Extracted entries
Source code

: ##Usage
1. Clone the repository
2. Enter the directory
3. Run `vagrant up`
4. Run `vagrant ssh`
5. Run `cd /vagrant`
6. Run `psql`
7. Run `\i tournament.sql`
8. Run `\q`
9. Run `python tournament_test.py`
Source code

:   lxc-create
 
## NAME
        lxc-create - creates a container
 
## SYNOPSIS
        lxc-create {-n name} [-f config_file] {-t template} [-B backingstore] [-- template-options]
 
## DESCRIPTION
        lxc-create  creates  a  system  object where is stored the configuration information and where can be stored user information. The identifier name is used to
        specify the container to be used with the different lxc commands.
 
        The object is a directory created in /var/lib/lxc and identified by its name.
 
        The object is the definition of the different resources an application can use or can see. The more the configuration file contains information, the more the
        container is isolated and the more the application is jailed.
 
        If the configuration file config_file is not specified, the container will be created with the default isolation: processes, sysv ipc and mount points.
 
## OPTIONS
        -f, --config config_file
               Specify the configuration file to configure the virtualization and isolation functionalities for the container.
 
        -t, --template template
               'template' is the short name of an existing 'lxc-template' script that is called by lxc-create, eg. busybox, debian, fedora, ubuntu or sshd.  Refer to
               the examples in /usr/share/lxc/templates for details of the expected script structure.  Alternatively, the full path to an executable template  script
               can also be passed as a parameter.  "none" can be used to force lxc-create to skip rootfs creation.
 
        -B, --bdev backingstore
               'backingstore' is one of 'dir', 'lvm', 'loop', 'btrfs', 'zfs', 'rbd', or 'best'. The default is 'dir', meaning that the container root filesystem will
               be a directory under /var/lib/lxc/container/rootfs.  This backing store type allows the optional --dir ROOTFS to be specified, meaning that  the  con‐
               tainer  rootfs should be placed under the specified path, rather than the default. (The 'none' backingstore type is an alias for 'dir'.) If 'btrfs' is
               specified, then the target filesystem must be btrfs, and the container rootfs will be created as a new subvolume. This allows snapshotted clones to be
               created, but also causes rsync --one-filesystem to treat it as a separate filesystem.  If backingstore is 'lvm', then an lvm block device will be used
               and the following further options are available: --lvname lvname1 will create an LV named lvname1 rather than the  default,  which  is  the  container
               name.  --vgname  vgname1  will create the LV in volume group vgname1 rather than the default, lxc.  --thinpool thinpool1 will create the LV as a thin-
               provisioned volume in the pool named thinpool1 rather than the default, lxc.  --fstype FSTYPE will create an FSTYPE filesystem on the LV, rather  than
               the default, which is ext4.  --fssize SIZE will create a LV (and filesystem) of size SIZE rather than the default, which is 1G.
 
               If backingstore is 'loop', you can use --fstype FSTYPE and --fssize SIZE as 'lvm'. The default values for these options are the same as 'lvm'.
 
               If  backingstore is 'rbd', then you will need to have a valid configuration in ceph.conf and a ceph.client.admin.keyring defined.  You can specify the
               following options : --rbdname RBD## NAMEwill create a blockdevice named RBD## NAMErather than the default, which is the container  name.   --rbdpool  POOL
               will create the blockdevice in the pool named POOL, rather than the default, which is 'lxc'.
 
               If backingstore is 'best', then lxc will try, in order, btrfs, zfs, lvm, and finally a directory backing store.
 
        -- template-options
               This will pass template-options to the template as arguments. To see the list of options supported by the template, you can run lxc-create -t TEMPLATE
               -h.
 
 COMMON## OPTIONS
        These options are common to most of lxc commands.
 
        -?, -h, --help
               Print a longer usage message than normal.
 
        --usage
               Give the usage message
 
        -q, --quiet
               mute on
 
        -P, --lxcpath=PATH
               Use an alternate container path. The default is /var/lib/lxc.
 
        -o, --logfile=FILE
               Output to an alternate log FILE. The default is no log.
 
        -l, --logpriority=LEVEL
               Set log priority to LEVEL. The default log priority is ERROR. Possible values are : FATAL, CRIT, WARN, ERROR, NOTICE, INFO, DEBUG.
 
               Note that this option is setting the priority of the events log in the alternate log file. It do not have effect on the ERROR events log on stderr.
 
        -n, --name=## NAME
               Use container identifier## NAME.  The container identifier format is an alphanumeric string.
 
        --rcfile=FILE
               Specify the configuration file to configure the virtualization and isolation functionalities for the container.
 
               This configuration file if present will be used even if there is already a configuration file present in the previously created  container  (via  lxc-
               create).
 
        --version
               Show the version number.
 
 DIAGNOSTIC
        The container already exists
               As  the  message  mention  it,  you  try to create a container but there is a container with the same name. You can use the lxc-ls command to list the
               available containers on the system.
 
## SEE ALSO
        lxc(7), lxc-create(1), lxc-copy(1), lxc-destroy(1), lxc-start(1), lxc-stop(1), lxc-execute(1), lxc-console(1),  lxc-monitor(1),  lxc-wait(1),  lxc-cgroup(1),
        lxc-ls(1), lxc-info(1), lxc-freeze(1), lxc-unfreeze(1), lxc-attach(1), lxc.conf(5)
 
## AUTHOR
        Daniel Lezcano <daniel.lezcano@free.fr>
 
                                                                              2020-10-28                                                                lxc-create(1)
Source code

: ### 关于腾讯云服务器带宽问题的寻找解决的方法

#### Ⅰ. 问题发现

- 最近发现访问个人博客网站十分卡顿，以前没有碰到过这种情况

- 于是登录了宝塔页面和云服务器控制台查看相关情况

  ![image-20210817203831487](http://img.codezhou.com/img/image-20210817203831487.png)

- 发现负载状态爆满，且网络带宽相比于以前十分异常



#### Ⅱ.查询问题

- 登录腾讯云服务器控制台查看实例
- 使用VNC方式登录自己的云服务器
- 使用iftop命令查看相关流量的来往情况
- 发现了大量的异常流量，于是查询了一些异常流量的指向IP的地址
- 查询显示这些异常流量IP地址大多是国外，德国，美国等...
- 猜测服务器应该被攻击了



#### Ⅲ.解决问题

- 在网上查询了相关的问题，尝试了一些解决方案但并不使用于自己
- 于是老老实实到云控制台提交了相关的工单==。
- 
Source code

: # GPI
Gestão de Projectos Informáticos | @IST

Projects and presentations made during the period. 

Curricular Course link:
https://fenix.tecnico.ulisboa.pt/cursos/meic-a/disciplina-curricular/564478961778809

Exercise brief
Begin with the line containing "The container already exists" and retype it and each line after it through the end of the records, keeping them exact and including nothing more.

Exercise output
        The container already exists
               As  the  message  mention  it,  you  try to create a container but there is a container with the same name. You can use the lxc-ls command to list the
               available containers on the system.
 
## SEE ALSO
        lxc(7), lxc-create(1), lxc-copy(1), lxc-destroy(1), lxc-start(1), lxc-stop(1), lxc-execute(1), lxc-console(1),  lxc-monitor(1),  lxc-wait(1),  lxc-cgroup(1),
        lxc-ls(1), lxc-info(1), lxc-freeze(1), lxc-unfreeze(1), lxc-attach(1), lxc.conf(5)
 
## AUTHOR
        Daniel Lezcano <daniel.lezcano@free.fr>
 
                                                                              2020-10-28                                                                lxc-create(1)
Source code

: ### 关于腾讯云服务器带宽问题的寻找解决的方法

#### Ⅰ. 问题发现

- 最近发现访问个人博客网站十分卡顿，以前没有碰到过这种情况

- 于是登录了宝塔页面和云服务器控制台查看相关情况

  ![image-20210817203831487](http://img.codezhou.com/img/image-20210817203831487.png)

- 发现负载状态爆满，且网络带宽相比于以前十分异常



#### Ⅱ.查询问题

- 登录腾讯云服务器控制台查看实例
- 使用VNC方式登录自己的云服务器
- 使用iftop命令查看相关流量的来往情况
- 发现了大量的异常流量，于是查询了一些异常流量的指向IP的地址
- 查询显示这些异常流量IP地址大多是国外，德国，美国等...
- 猜测服务器应该被攻击了



#### Ⅲ.解决问题

- 在网上查询了相关的问题，尝试了一些解决方案但并不使用于自己
- 于是老老实实到云控制台提交了相关的工单==。
- 
Source code

: # GPI
Gestão de Projectos Informáticos | @IST

Projects and presentations made during the period. 

Curricular Course link:
https://fenix.tecnico.ulisboa.pt/cursos/meic-a/disciplina-curricular/564478961778809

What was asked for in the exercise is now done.